** Information given follows **

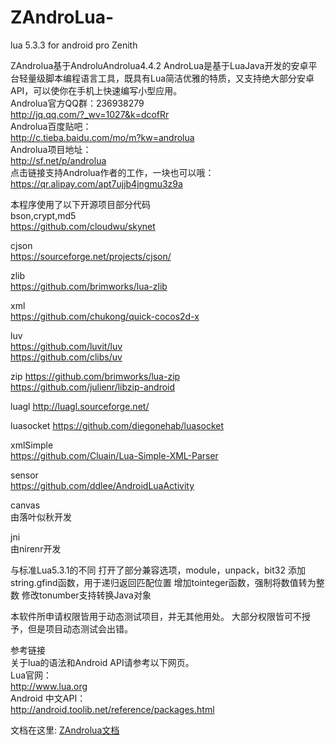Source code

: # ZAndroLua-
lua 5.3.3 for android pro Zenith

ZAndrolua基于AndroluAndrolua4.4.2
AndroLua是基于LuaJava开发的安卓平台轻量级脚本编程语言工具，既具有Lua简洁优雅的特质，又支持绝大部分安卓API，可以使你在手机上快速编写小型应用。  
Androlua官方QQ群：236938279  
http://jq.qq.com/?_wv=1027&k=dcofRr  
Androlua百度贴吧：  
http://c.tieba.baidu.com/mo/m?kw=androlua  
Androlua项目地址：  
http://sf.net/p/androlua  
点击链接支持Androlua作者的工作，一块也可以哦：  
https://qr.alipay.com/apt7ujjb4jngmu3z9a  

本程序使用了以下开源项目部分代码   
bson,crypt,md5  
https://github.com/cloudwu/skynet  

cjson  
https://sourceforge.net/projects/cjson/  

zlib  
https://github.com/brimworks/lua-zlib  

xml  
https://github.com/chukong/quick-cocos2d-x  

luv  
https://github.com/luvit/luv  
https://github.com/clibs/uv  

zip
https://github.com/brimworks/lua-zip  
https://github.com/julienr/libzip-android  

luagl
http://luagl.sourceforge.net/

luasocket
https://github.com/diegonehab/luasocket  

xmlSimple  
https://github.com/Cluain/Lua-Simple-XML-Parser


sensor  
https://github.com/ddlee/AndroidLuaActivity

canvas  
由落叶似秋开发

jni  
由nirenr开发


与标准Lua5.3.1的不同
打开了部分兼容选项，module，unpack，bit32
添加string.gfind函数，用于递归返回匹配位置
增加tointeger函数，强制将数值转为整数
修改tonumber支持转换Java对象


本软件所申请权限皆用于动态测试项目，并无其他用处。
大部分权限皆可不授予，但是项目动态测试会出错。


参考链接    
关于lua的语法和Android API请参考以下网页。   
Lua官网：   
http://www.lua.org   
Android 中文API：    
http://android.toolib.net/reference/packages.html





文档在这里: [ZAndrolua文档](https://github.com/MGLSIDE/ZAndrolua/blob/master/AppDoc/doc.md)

** End of Information given **
** Information given follows **

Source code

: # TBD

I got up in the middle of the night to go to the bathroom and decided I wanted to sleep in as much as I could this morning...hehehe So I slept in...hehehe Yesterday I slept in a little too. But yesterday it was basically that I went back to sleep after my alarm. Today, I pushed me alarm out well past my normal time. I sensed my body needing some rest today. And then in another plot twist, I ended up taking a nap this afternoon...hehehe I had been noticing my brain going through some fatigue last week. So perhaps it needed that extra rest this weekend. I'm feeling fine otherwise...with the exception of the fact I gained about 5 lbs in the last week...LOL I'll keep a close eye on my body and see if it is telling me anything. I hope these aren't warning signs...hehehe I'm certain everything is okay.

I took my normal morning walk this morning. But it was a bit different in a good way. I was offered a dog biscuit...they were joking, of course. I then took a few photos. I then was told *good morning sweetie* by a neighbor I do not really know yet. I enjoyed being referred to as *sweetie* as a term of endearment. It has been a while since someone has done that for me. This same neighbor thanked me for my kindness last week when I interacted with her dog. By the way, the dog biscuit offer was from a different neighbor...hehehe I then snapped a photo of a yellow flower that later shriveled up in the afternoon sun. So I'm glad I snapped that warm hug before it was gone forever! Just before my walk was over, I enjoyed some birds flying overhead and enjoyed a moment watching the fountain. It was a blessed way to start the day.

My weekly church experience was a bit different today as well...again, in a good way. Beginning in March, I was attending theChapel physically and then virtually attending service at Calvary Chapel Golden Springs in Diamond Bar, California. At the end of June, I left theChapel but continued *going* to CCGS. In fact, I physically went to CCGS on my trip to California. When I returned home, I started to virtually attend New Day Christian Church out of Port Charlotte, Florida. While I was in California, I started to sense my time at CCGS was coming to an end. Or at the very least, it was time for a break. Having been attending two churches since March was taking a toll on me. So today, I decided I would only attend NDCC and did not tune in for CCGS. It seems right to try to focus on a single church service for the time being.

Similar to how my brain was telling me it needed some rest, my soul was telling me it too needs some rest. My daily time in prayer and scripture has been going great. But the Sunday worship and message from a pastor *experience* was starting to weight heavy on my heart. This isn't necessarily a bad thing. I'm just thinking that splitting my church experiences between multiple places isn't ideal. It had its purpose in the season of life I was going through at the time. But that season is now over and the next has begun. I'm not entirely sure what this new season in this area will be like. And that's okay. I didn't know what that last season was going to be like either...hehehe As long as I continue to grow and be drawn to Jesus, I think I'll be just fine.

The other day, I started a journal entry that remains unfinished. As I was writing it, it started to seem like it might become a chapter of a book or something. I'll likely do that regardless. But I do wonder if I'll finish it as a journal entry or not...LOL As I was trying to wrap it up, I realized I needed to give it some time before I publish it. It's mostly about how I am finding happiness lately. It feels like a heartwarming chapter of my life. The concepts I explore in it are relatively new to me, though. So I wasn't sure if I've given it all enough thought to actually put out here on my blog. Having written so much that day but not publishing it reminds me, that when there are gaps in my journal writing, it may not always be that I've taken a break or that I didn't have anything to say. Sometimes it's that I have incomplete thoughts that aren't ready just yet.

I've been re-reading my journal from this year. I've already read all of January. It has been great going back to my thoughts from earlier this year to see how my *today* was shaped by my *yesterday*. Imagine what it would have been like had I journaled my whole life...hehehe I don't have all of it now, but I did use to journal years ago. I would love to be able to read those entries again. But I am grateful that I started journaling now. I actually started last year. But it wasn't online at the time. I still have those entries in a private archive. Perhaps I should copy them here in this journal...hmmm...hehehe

** End of Information given **
** Information given follows **

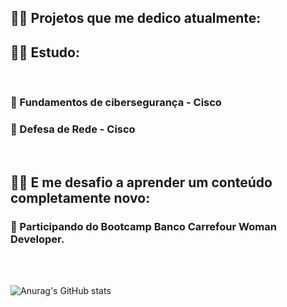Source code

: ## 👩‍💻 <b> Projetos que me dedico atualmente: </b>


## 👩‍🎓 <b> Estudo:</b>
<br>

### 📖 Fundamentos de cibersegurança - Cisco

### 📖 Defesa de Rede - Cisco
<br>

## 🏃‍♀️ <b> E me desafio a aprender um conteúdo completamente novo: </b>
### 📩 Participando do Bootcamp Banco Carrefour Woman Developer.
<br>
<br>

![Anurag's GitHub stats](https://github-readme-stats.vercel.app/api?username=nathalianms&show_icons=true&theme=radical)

** End of Information given **

Problem: Copy word for word the stretch of entries above from the line that has "关于lua的语法和Android API请参考以下网页。" through the line that has "文档在这里: [ZAndro", both ends included, and nothing outside it.

Response to the exercise:
关于lua的语法和Android API请参考以下网页。   
Lua官网：   
http://www.lua.org   
Android 中文API：    
http://android.toolib.net/reference/packages.html





文档在这里: [ZAndrolua文档](https://github.com/MGLSIDE/ZAndrolua/blob/master/AppDoc/doc.md)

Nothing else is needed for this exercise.